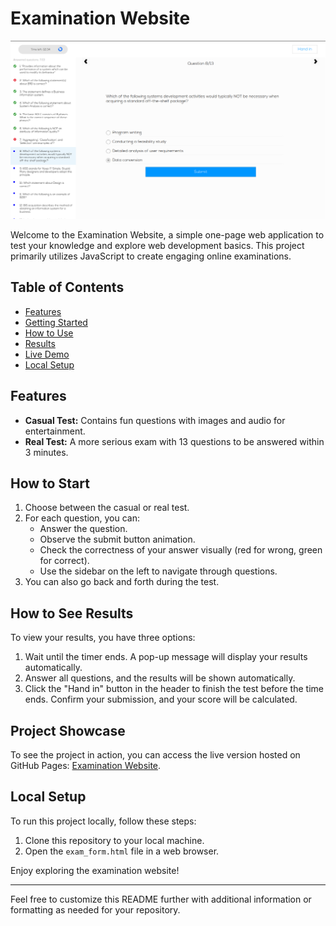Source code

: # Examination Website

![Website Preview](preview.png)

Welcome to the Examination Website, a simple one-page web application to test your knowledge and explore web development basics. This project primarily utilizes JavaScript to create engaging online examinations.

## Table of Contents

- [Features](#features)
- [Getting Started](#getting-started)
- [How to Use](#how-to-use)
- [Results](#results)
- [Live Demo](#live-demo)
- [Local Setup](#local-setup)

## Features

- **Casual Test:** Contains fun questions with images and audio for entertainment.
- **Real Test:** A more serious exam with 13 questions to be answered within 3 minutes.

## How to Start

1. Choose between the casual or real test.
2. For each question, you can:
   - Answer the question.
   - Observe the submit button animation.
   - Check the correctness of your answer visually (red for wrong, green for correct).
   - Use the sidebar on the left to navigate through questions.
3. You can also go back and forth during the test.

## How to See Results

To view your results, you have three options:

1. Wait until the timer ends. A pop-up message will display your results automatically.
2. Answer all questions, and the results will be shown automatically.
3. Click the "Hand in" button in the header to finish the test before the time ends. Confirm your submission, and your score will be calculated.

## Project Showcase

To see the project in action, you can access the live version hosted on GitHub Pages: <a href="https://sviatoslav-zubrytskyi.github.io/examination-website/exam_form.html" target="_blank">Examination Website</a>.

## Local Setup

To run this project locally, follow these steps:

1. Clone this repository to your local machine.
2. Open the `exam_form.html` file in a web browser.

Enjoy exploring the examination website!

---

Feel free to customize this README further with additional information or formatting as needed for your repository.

+ + + +

■ Your goal
Set down exactly the lines above, from the one containing "1. Clone this" to the final line of the material, with both ends kept and no other lines.

■ Exercise answer
1. Clone this repository to your local machine.
2. Open the `exam_form.html` file in a web browser.

Enjoy exploring the examination website!

---

Feel free to customize this README further with additional information or formatting as needed for your repository.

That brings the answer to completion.